Angola está entre as economias mais beneficiadas em África devido à guerra dos EUA e Israel contra o Irão, devido à subida dos preços do petróleo e melhores condições financeiras da dívida.
“Se o petróleo se mantiver a cerca de 85 dólares por barril, Angola, Nigéria e Gana verão a sua balança corrente melhorar, enquanto a República Democrática do Congo, África do Sul e Quénia estarão entre os mais afetados”, de acordo com a analista da Bloomberg Economics Yvonne Mhango, que alerta, ainda assim, para outros efeitos negativos.

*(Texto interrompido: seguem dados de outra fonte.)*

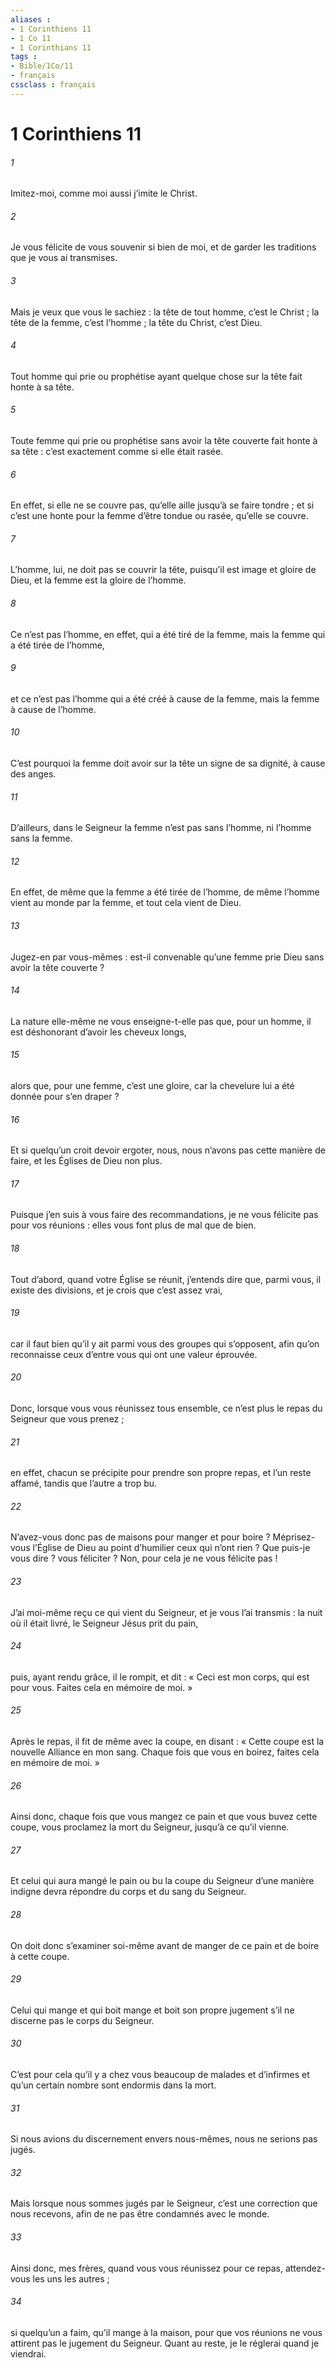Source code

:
 ```yaml
---
aliases : 
- 1 Corinthiens 11
- 1 Co 11
- 1 Corinthians 11
tags : 
- Bible/1Co/11
- français
cssclass : français
---
```


# 1 Corinthiens 11

###### 1
Imitez-moi, comme moi aussi j’imite le Christ.
###### 2
Je vous félicite de vous souvenir si bien de moi, et de garder les traditions que je vous ai transmises.
###### 3
Mais je veux que vous le sachiez : la tête de tout homme, c’est le Christ ; la tête de la femme, c’est l’homme ; la tête du Christ, c’est Dieu.
###### 4
Tout homme qui prie ou prophétise ayant quelque chose sur la tête fait honte à sa tête.
###### 5
Toute femme qui prie ou prophétise sans avoir la tête couverte fait honte à sa tête : c’est exactement comme si elle était rasée.
###### 6
En effet, si elle ne se couvre pas, qu’elle aille jusqu’à se faire tondre ; et si c’est une honte pour la femme d’être tondue ou rasée, qu’elle se couvre.
###### 7
L’homme, lui, ne doit pas se couvrir la tête, puisqu’il est image et gloire de Dieu, et la femme est la gloire de l’homme.
###### 8
Ce n’est pas l’homme, en effet, qui a été tiré de la femme, mais la femme qui a été tirée de l’homme,
###### 9
et ce n’est pas l’homme qui a été créé à cause de la femme, mais la femme à cause de l’homme.
###### 10
C’est pourquoi la femme doit avoir sur la tête un signe de sa dignité, à cause des anges.
###### 11
D’ailleurs, dans le Seigneur la femme n’est pas sans l’homme, ni l’homme sans la femme.
###### 12
En effet, de même que la femme a été tirée de l’homme, de même l’homme vient au monde par la femme, et tout cela vient de Dieu.
###### 13
Jugez-en par vous-mêmes : est-il convenable qu’une femme prie Dieu sans avoir la tête couverte ?
###### 14
La nature elle-même ne vous enseigne-t-elle pas que, pour un homme, il est déshonorant d’avoir les cheveux longs,
###### 15
alors que, pour une femme, c’est une gloire, car la chevelure lui a été donnée pour s’en draper ?
###### 16
Et si quelqu’un croit devoir ergoter, nous, nous n’avons pas cette manière de faire, et les Églises de Dieu non plus.
###### 17
Puisque j’en suis à vous faire des recommandations, je ne vous félicite pas pour vos réunions : elles vous font plus de mal que de bien.
###### 18
Tout d’abord, quand votre Église se réunit, j’entends dire que, parmi vous, il existe des divisions, et je crois que c’est assez vrai,
###### 19
car il faut bien qu’il y ait parmi vous des groupes qui s’opposent, afin qu’on reconnaisse ceux d’entre vous qui ont une valeur éprouvée.
###### 20
Donc, lorsque vous vous réunissez tous ensemble, ce n’est plus le repas du Seigneur que vous prenez ;
###### 21
en effet, chacun se précipite pour prendre son propre repas, et l’un reste affamé, tandis que l’autre a trop bu.
###### 22
N’avez-vous donc pas de maisons pour manger et pour boire ? Méprisez-vous l’Église de Dieu au point d’humilier ceux qui n’ont rien ? Que puis-je vous dire ? vous féliciter ? Non, pour cela je ne vous félicite pas !
###### 23
J’ai moi-même reçu ce qui vient du Seigneur, et je vous l’ai transmis : la nuit où il était livré, le Seigneur Jésus prit du pain,
###### 24
puis, ayant rendu grâce, il le rompit, et dit : « Ceci est mon corps, qui est pour vous. Faites cela en mémoire de moi. »
###### 25
Après le repas, il fit de même avec la coupe, en disant : « Cette coupe est la nouvelle Alliance en mon sang. Chaque fois que vous en boirez, faites cela en mémoire de moi. »
###### 26
Ainsi donc, chaque fois que vous mangez ce pain et que vous buvez cette coupe, vous proclamez la mort du Seigneur, jusqu’à ce qu’il vienne.
###### 27
Et celui qui aura mangé le pain ou bu la coupe du Seigneur d’une manière indigne devra répondre du corps et du sang du Seigneur.
###### 28
On doit donc s’examiner soi-même avant de manger de ce pain et de boire à cette coupe.
###### 29
Celui qui mange et qui boit mange et boit son propre jugement s’il ne discerne pas le corps du Seigneur.
###### 30
C’est pour cela qu’il y a chez vous beaucoup de malades et d’infirmes et qu’un certain nombre sont endormis dans la mort.
###### 31
Si nous avions du discernement envers nous-mêmes, nous ne serions pas jugés.
###### 32
Mais lorsque nous sommes jugés par le Seigneur, c’est une correction que nous recevons, afin de ne pas être condamnés avec le monde.
###### 33
Ainsi donc, mes frères, quand vous vous réunissez pour ce repas, attendez-vous les uns les autres ;
###### 34
si quelqu’un a faim, qu’il mange à la maison, pour que vos réunions ne vous attirent pas le jugement du Seigneur. Quant au reste, je le réglerai quand je viendrai.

“Para a maioria das economias africanas, preços mais altos do petróleo significam moedas mais fracas e renovada pressão sobre a inflação, o que poderia colocar novamente em discussão uma subida nas taxas de juro”, acrescentou.
No caso de Angola, a balança corrente deste país africano lusófono poderá beneficiar em até 3,3% do PIB, de acordo com o relatório da analista, no qual se afirma que os países produtores de petróleo, liderados pela Nigéria, beneficiam não apenas com o aumento do preço do petróleo bruto, mas também com as exportações de combustível.
O bilionário nigeriano Aliko Dangote admitiu esta semana a possibilidade de enviar mais produtos da sua refinaria de petróleo de 650 mil barris por dia para a Europa, se o preço for justo, lembra a Bloomberg.
O preço do petróleo de Brent nos mercados internacionais aumentou quase 14% desde segunda-feira, para 83 dólares, mas os analistas que têm falado sobre as consequências deste aumento nas economias africanas produtoras de petróleo salientam que o impacto é, para já, de curto prazo e ainda não reviram as previsões para o final do ano.
Nos mercados financeiros, o ganho está a ser imediato, já que os juros exigidos pelos investidores para transacionarem a dívida pública no mercado secundário estão a melhorar pelo segundo dia consecutivo.
A diferença dos juros dos títulos africanos em dólares sobre os títulos do Tesouro dos EUA diminuiu cerca de sete pontos base para 339, de acordo com o índice da JPMorgan, onde estão os Eurobonds de Angola, que lideraram os ganhos, recuando 4 pontos base para 10,56%.
Mesmo antes do ataque ao Irão, os países africanos já estavam a beneficiar de uma melhoria das condições financeiras, aproveitando os juros mais baixos para elevar a emissão de títulos de dívida nos primeiros dois meses do ano para quase 6 mil milhões de dólares (cerca de 5 mil milhões de euros), o valor mais alto desde 2013.
“Os investidores reagiram positivamente às reformas orçamentais em países como a Nigéria e a África do Sul, as agências de notação financeira melhoraram os ratings” em países como a Costa do Marfim, e o Quénia e o Egito fizeram acordos com o Fundo Monetário Internacional, credibilizando a agenda reformista interna, aponta ainda a Bloomberg.